My goal here is simply to introduce the Holters-Parker resampler as a potential option that may be useful for some cases. Eventually, I’ll need to see how my implementation stacks up in both speed and quality, to libsamplerate, and other interpolation-based SRC implementations. In particular, I think choosing the right filter design for the Holters-Parker resampler will be an important part of getting the highest quality results.


I hope this discussion of non-integer sample rate conversion and Holters-Parker resampling has been interesting and useful! If you’d like to take a look at the source code for my implementation of the resampler, the code can be found on GitHub. I would greatly appreciate any suggestions on how to improve the quality or performance of the implementation!

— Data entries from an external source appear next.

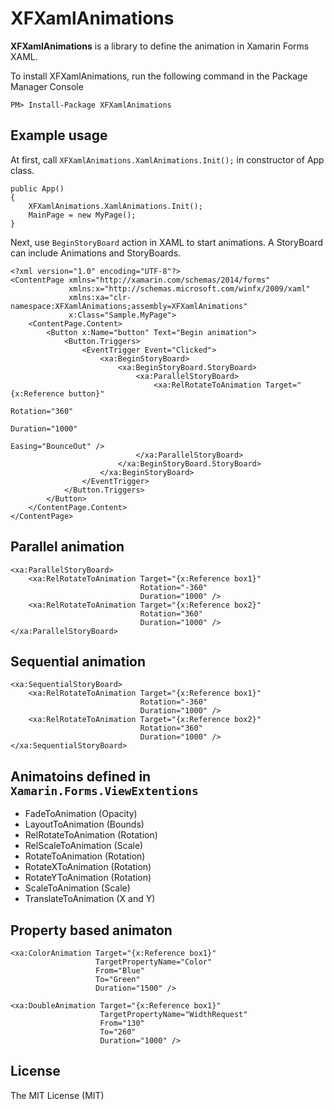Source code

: # XFXamlAnimations

__XFXamlAnimations__ is a library to define the animation in Xamarin Forms XAML.

To install XFXamlAnimations, run the following command in the Package Manager Console 

```
PM> Install-Package XFXamlAnimations 
```

## Example usage

At first, call `XFXamlAnimations.XamlAnimations.Init();` in constructor of App class.

```
public App()
{
	XFXamlAnimations.XamlAnimations.Init();
	MainPage = new MyPage();
}
```

Next, use `BeginStoryBoard` action in XAML to start animations. A StoryBoard can include Animations and StoryBoards.

```
<?xml version="1.0" encoding="UTF-8"?>
<ContentPage xmlns="http://xamarin.com/schemas/2014/forms"
			 xmlns:x="http://schemas.microsoft.com/winfx/2009/xaml"
			 xmlns:xa="clr-namespace:XFXamlAnimations;assembly=XFXamlAnimations"
			 x:Class="Sample.MyPage">
	<ContentPage.Content>
		<Button x:Name="button" Text="Begin animation">
		    <Button.Triggers>
		        <EventTrigger Event="Clicked">
		            <xa:BeginStoryBoard>
		                <xa:BeginStoryBoard.StoryBoard>
		                    <xa:ParallelStoryBoard>
		                        <xa:RelRotateToAnimation Target="{x:Reference button}"
		                                                 Rotation="360"
		                                                 Duration="1000"
		                                                 Easing="BounceOut" />
		                    </xa:ParallelStoryBoard>
		                </xa:BeginStoryBoard.StoryBoard>
		            </xa:BeginStoryBoard>
		        </EventTrigger>
		    </Button.Triggers>
		</Button>
	</ContentPage.Content>
</ContentPage>
```

## Parallel animation

```
<xa:ParallelStoryBoard>
	<xa:RelRotateToAnimation Target="{x:Reference box1}"
							 Rotation="-360"
							 Duration="1000" />
	<xa:RelRotateToAnimation Target="{x:Reference box2}"
							 Rotation="360"
							 Duration="1000" />
</xa:ParallelStoryBoard>
```

## Sequential animation

```
<xa:SequentialStoryBoard>
	<xa:RelRotateToAnimation Target="{x:Reference box1}"
							 Rotation="-360"
							 Duration="1000" />
	<xa:RelRotateToAnimation Target="{x:Reference box2}"
							 Rotation="360"
							 Duration="1000" />
</xa:SequentialStoryBoard>
```

## Animatoins defined in `Xamarin.Forms.ViewExtentions`

* FadeToAnimation (Opacity)
* LayoutToAnimation (Bounds)
* RelRotateToAnimation (Rotation)
* RelScaleToAnimation (Scale)
* RotateToAnimation (Rotation)
* RotateXToAnimation (Rotation)
* RotateYToAnimation (Rotation)
* ScaleToAnimation (Scale)
* TranslateToAnimation (X and Y)

## Property based animaton

```
<xa:ColorAnimation Target="{x:Reference box1}"
				   TargetPropertyName="Color"
				   From="Blue"
				   To="Green"
				   Duration="1500" />

<xa:DoubleAnimation Target="{x:Reference box1}"
					TargetPropertyName="WidthRequest"
					From="130"
					To="260"
					Duration="1000" />
```

## License

The MIT License (MIT)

Thanks to the Surge Synthesizer Team for piquing my interest about all this stuff in the first place, and especially to Paul Walker for showing me how to use SIMD to vectorize the filter computations!

Update: Since writing this post, I’ve found an implementation of resampling with Lanczos interpolation that performs comparably to the Holters-Parker resampler, but with better accuracy. For more details, see the repository linked above.